A preferred vacationer vacation spot in Cornwall has turn out to be inundated by a heaving crush of venomous spider crabs.
Pictures shared on social media have captured the swarming crustaceans that massed within the shallows of Porthgwidden Beach, St Ives.
The crabs are there to shed their shells earlier than returing to their breeding floor as a part of the species’ annual migration sample to hunt out hotter waters.
When the crabs moult, they exit by the again of their shell, forsaking the entire exoskeleton together with the legs and eye stalks, which may look similar to an intact crab.
One snorkeller who dived all the way down to get a glimpse of the spectacle stated she had by no means seen spider crabs accumulate in such numbers.
Kate Lowe, a marine photographer who snorkels at Porthgwidden all year long, stated: “I go snorkelling most of the time throughout the year, but I have never seen spider crabs in such numbers.

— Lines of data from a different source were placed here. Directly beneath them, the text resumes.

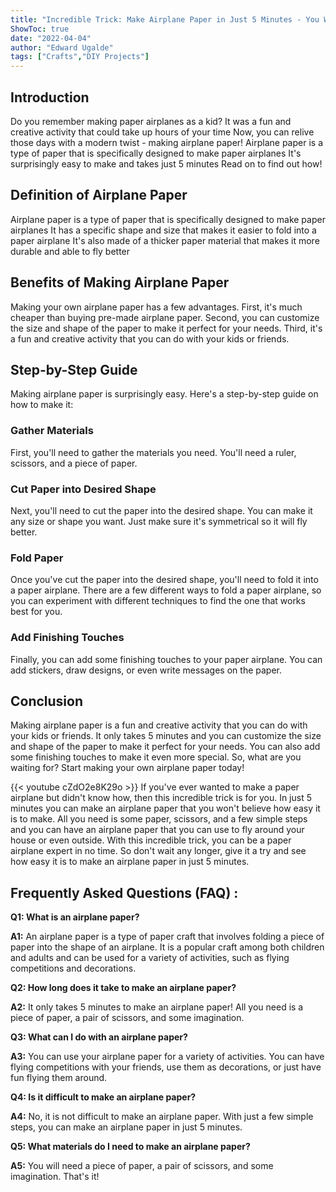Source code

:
 ```yaml
---
title: "Incredible Trick: Make Airplane Paper in Just 5 Minutes - You Won't Believe How Easy It Is!"
ShowToc: true 
date: "2022-04-04"
author: "Edward Ugalde" 
tags: ["Crafts","DIY Projects"]
---
```

## Introduction 
Do you remember making paper airplanes as a kid? It was a fun and creative activity that could take up hours of your time Now, you can relive those days with a modern twist - making airplane paper! Airplane paper is a type of paper that is specifically designed to make paper airplanes It's surprisingly easy to make and takes just 5 minutes Read on to find out how! 

## Definition of Airplane Paper
Airplane paper is a type of paper that is specifically designed to make paper airplanes It has a specific shape and size that makes it easier to fold into a paper airplane It's also made of a thicker paper material that makes it more durable and able to fly better 

## Benefits of Making Airplane Paper
Making your own airplane paper has a few advantages. First, it's much cheaper than buying pre-made airplane paper. Second, you can customize the size and shape of the paper to make it perfect for your needs. Third, it's a fun and creative activity that you can do with your kids or friends. 

## Step-by-Step Guide
Making airplane paper is surprisingly easy. Here's a step-by-step guide on how to make it: 

### Gather Materials 
First, you'll need to gather the materials you need. You'll need a ruler, scissors, and a piece of paper. 

### Cut Paper into Desired Shape 
Next, you'll need to cut the paper into the desired shape. You can make it any size or shape you want. Just make sure it's symmetrical so it will fly better. 

### Fold Paper 
Once you've cut the paper into the desired shape, you'll need to fold it into a paper airplane. There are a few different ways to fold a paper airplane, so you can experiment with different techniques to find the one that works best for you. 

### Add Finishing Touches 
Finally, you can add some finishing touches to your paper airplane. You can add stickers, draw designs, or even write messages on the paper. 

## Conclusion 
Making airplane paper is a fun and creative activity that you can do with your kids or friends. It only takes 5 minutes and you can customize the size and shape of the paper to make it perfect for your needs. You can also add some finishing touches to make it even more special. So, what are you waiting for? Start making your own airplane paper today!

{{< youtube cZdO2e8K29o >}} 
If you've ever wanted to make a paper airplane but didn't know how, then this incredible trick is for you. In just 5 minutes you can make an airplane paper that you won't believe how easy it is to make. All you need is some paper, scissors, and a few simple steps and you can have an airplane paper that you can use to fly around your house or even outside. With this incredible trick, you can be a paper airplane expert in no time. So don't wait any longer, give it a try and see how easy it is to make an airplane paper in just 5 minutes.

## Frequently Asked Questions (FAQ) :
**Q1: What is an airplane paper?**

**A1:** An airplane paper is a type of paper craft that involves folding a piece of paper into the shape of an airplane. It is a popular craft among both children and adults and can be used for a variety of activities, such as flying competitions and decorations.

**Q2: How long does it take to make an airplane paper?**

**A2:** It only takes 5 minutes to make an airplane paper! All you need is a piece of paper, a pair of scissors, and some imagination.

**Q3: What can I do with an airplane paper?**

**A3:** You can use your airplane paper for a variety of activities. You can have flying competitions with your friends, use them as decorations, or just have fun flying them around.

**Q4: Is it difficult to make an airplane paper?**

**A4:** No, it is not difficult to make an airplane paper. With just a few simple steps, you can make an airplane paper in just 5 minutes.

**Q5: What materials do I need to make an airplane paper?**

**A5:** You will need a piece of paper, a pair of scissors, and some imagination. That's it!



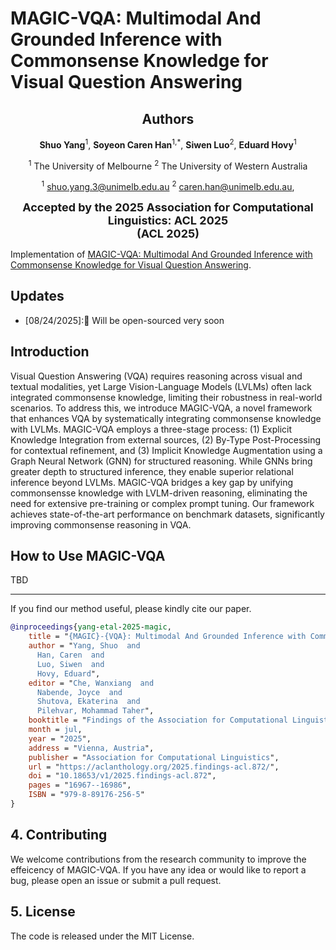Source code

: # MAGIC-VQA: Multimodal And Grounded Inference with Commonsense Knowledge for Visual Question Answering

<div align="center">
      <h2>Authors</h2>
      <p>
        <strong>Shuo Yang</strong><sup>1</sup>,  
        <strong>Soyeon Caren Han</strong><sup>1,*</sup>,  
        <strong>Siwen Luo</strong><sup>2</sup>,  
        <strong>Eduard Hovy</strong><sup>1</sup>
        <br>
      </p>
</div>

<div align="center">
    <p>
        <sup>1</sup> The University of Melbourne
        <sup>2</sup> The University of Western Australia
    </p>
</div>

<div align="center">
<p>
      <sup>1</sup> <a href="mailto:shuo.yang.3@unimelb.edu.au">shuo.yang.3@unimelb.edu.au</a> 
      <sup>2</sup> <a href="mailto:caren.han@unimelb.edu.au">caren.han@unimelb.edu.au</a>,  
</p>
</div>

<div align="center">

<strong style="font-size: 18px;">Accepted by the 2025 Association for Computational Linguistics: ACL 2025</strong> <br>
    <strong style="font-size: 18px;">(ACL 2025)</strong>
</div>


Implementation of [MAGIC-VQA: Multimodal And Grounded Inference with Commonsense Knowledge for Visual Question Answering](https://aclanthology.org/2025.findings-acl.872/). 


## Updates
- [08/24/2025]:🎉 Will be open-sourced very soon

## Introduction
Visual Question Answering (VQA) requires reasoning across visual and textual modalities, yet Large Vision-Language Models (LVLMs) often lack integrated commonsense knowledge, limiting their robustness in real-world scenarios. To address this, we introduce MAGIC-VQA, a novel framework that enhances VQA by systematically integrating  commonsense knowledge with LVLMs.
MAGIC-VQA employs a three-stage process: (1) Explicit Knowledge Integration from external sources, (2) By-Type Post-Processing for contextual refinement, and (3) Implicit Knowledge Augmentation using a Graph Neural Network (GNN) for structured reasoning. While GNNs bring greater depth to structured inference, they enable superior relational inference beyond LVLMs. MAGIC-VQA bridges a key gap by unifying commonsensse knowledge with LVLM-driven reasoning, eliminating the need for extensive pre-training or complex prompt tuning.
Our framework achieves state-of-the-art performance on benchmark datasets, significantly improving commonsense reasoning in VQA.

## How to Use MAGIC-VQA 
TBD


------


If you find our method useful, please kindly cite our paper.
```bibtex
@inproceedings{yang-etal-2025-magic,
    title = "{MAGIC}-{VQA}: Multimodal And Grounded Inference with Commonsense Knowledge for Visual Question Answering",
    author = "Yang, Shuo  and
      Han, Caren  and
      Luo, Siwen  and
      Hovy, Eduard",
    editor = "Che, Wanxiang  and
      Nabende, Joyce  and
      Shutova, Ekaterina  and
      Pilehvar, Mohammad Taher",
    booktitle = "Findings of the Association for Computational Linguistics: ACL 2025",
    month = jul,
    year = "2025",
    address = "Vienna, Austria",
    publisher = "Association for Computational Linguistics",
    url = "https://aclanthology.org/2025.findings-acl.872/",
    doi = "10.18653/v1/2025.findings-acl.872",
    pages = "16967--16986",
    ISBN = "979-8-89176-256-5"
}
```

## 4. Contributing
We welcome contributions from the research community to improve the effeicency of MAGIC-VQA. If you have any idea or would like to report a bug, please open an issue or submit a pull request.

## 5. License
The code is released under the MIT License.

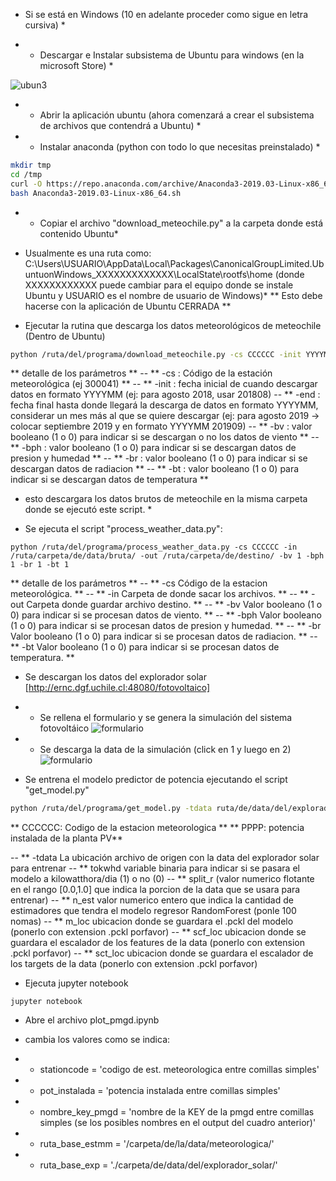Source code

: * Si se está en Windows (10 en adelante proceder como sigue en letra cursiva) *

- * Descargar e Instalar subsistema de Ubuntu para windows (en la microsoft Store) *

![ubun3](./image_readme/download_ubun2.png)

- * Abrir la aplicación ubuntu (ahora comenzará a crear el subsistema de archivos que contendrá a Ubuntu) *

- * Instalar anaconda (python con todo lo que necesitas preinstalado) *
```bash
mkdir tmp
cd /tmp
curl -O https://repo.anaconda.com/archive/Anaconda3-2019.03-Linux-x86_64.sh
bash Anaconda3-2019.03-Linux-x86_64.sh
```

- * Copiar el archivo "download_meteochile.py" a la carpeta donde está contenido Ubuntu*

* Usualmente es una ruta como: C:\Users\USUARIO\AppData\Local\Packages\CanonicalGroupLimited.UbuntuonWindows_XXXXXXXXXXXXX\LocalState\rootfs\home (donde XXXXXXXXXXXX puede cambiar para el equipo donde se instale Ubuntu y USUARIO es el nombre de usuario de Windows)*
** Esto debe hacerse con la aplicación de Ubuntu CERRADA **

- Ejecutar la rutina que descarga los datos meteorológicos de meteochile (Dentro de Ubuntu)
```bash
python /ruta/del/programa/download_meteochile.py -cs CCCCCC -init YYYYMM -end YYYYMM -bv 1 -bph 1 -br 1 -bt 1
```
** detalle de los parámetros **
-- ** -cs : Código de la estación meteorológica (ej 300041) **
-- ** -init : fecha inicial de cuando descargar datos en formato YYYYMM (ej: para agosto 2018, usar 201808)
-- ** -end : fecha final hasta donde llegará la descarga de datos en formato YYYYMM, considerar un mes más al que se quiere descargar (ej: para agosto 2019 -> colocar septiembre 2019 y en formato YYYYMM 201909)
-- ** -bv : valor booleano (1 o 0) para indicar si se descargan o no los datos de viento **
-- ** -bph : valor booleano (1 o 0) para indicar si se descargan datos de presion y humedad **
-- ** -br : valor booleano (1 o 0) para indicar si se descargan datos de radiacion ** 
-- ** -bt : valor booleano (1 o 0) para indicar si se descargan datos de temperatura **
* esto descargara los datos brutos de meteochile en la misma carpeta donde se ejecutó este script. *

- Se ejecuta el script "process_weather_data.py":
```
python /ruta/del/programa/process_weather_data.py -cs CCCCCC -in /ruta/carpeta/de/data/bruta/ -out /ruta/carpeta/de/destino/ -bv 1 -bph 1 -br 1 -bt 1
```
** detalle de los parámetros **
-- ** -cs Código de la estacion meteorológica. **
-- ** -in Carpeta de donde sacar los archivos. **
-- ** -out Carpeta donde guardar archivo destino. **
-- ** -bv Valor booleano (1 o 0) para indicar si se procesan datos de viento. **
-- ** -bph Valor booleano (1 o 0) para indicar si se procesan datos de presion y humedad. **
-- ** -br Valor booleano (1 o 0) para indicar si se procesan datos de radiacion. **
-- ** -bt Valor booleano (1 o 0) para indicar si se procesan datos de temperatura. **

- Se descargan los datos del explorador solar [http://ernc.dgf.uchile.cl:48080/fotovoltaico]
- - Se rellena el formulario y se genera la simulación del sistema fotovoltáico
![formulario](./image_readme/formulario_explorador.png)
- - Se descarga la data de la simulación (click en 1 y luego en 2)
![formulario](./image_readme/descarga_shitto.png)

- Se entrena el modelo predictor de potencia ejecutando el script "get_model.py"
```bash
python /ruta/del/programa/get_model.py -tdata ruta/de/data/del/explorador/CCCCCC-PPPPkw/CCCCCC-PPPPkw.csv -tokwhd 0 -split_r 0.85 -n_est 100 -m_loc ruta/de/destino/mdl_pred.pckl -scf_loc ruta/de/destino/scf.pckl -sct_loc ruta/de/destino/sct.pckl
```
** CCCCCC: Codigo de la estacion meteorologica **
** PPPP: potencia instalada de la planta PV** 

-- ** -tdata La ubicación archivo de origen con la data del explorador solar para entrenar
-- ** tokwhd variable binaria para indicar si se pasara el modelo a kilowatthora/dia (1) o no (0)
-- ** split_r (valor numerico flotante en el rango [0.0,1.0] que indica la porcion de la data que se usara para entrenar)
-- ** n_est valor numerico entero que indica la cantidad de estimadores que tendra el modelo regresor RandomForest (ponle 100 nomas)
-- ** m_loc ubicacion donde se guardara el .pckl del modelo (ponerlo con extension .pckl porfavor)
-- ** scf_loc ubicacion donde se guardara el escalador de los features de la data (ponerlo con extension .pckl porfavor)
-- ** sct_loc ubicacion donde se guardara el escalador de los targets de la data (ponerlo con extension .pckl porfavor)

- Ejecuta jupyter notebook
```
jupyter notebook
```

- Abre el archivo plot_pmgd.ipynb

- cambia los valores como se indica:
- - stationcode = 'codigo de est. meteorologica entre comillas simples'
- - pot_instalada = 'potencia instalada entre comillas simples'
- - nombre_key_pmgd = 'nombre de la KEY de la pmgd entre comillas simples (se los posibles nombres en el output del cuadro anterior)'
- - ruta_base_estmm = '/carpeta/de/la/data/meteorologica/'
- - ruta_base_exp = './carpeta/de/data/del/explorador_solar/'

“When we turned up at the beach, it looked as though there were lots of dark rocks under the surface. But it turned out that there were thousands of crabs just two or three steps into the water.”
She added: “It was just really incredible. They were only knee-deep. I was able to float on the water above them and tried not to step on them.
“A lot of the tourists were squealing at the sight of them.”
It is believed mass gathering helps the crabs defend themselves from predators whereas they wait for his or her new exoskeletons to thicken and toughen up.
The crustaceans have a venomous chew to which may kill their predators – however are innocent to people.
Despite the reported growth in numbers of spider crabs in British waters, there’s little market within the UK for spider crab meat, regardless of it being thought of a delicacy in European international locations together with Spain and France.
But the National Coastwatch St Ives advised Cornwall Live: “They are just the shells of a crab, they are not dead.
“They shed shells for new ones.”
Last July, a congregation of spider crab carcasses washed up on the seashores of Anglesey off north Wales.
Photographs just like these out of Cornwall at present captured the ghastly tableau the place the legs, claws and carapaces of washed-up spider crabs had gathered.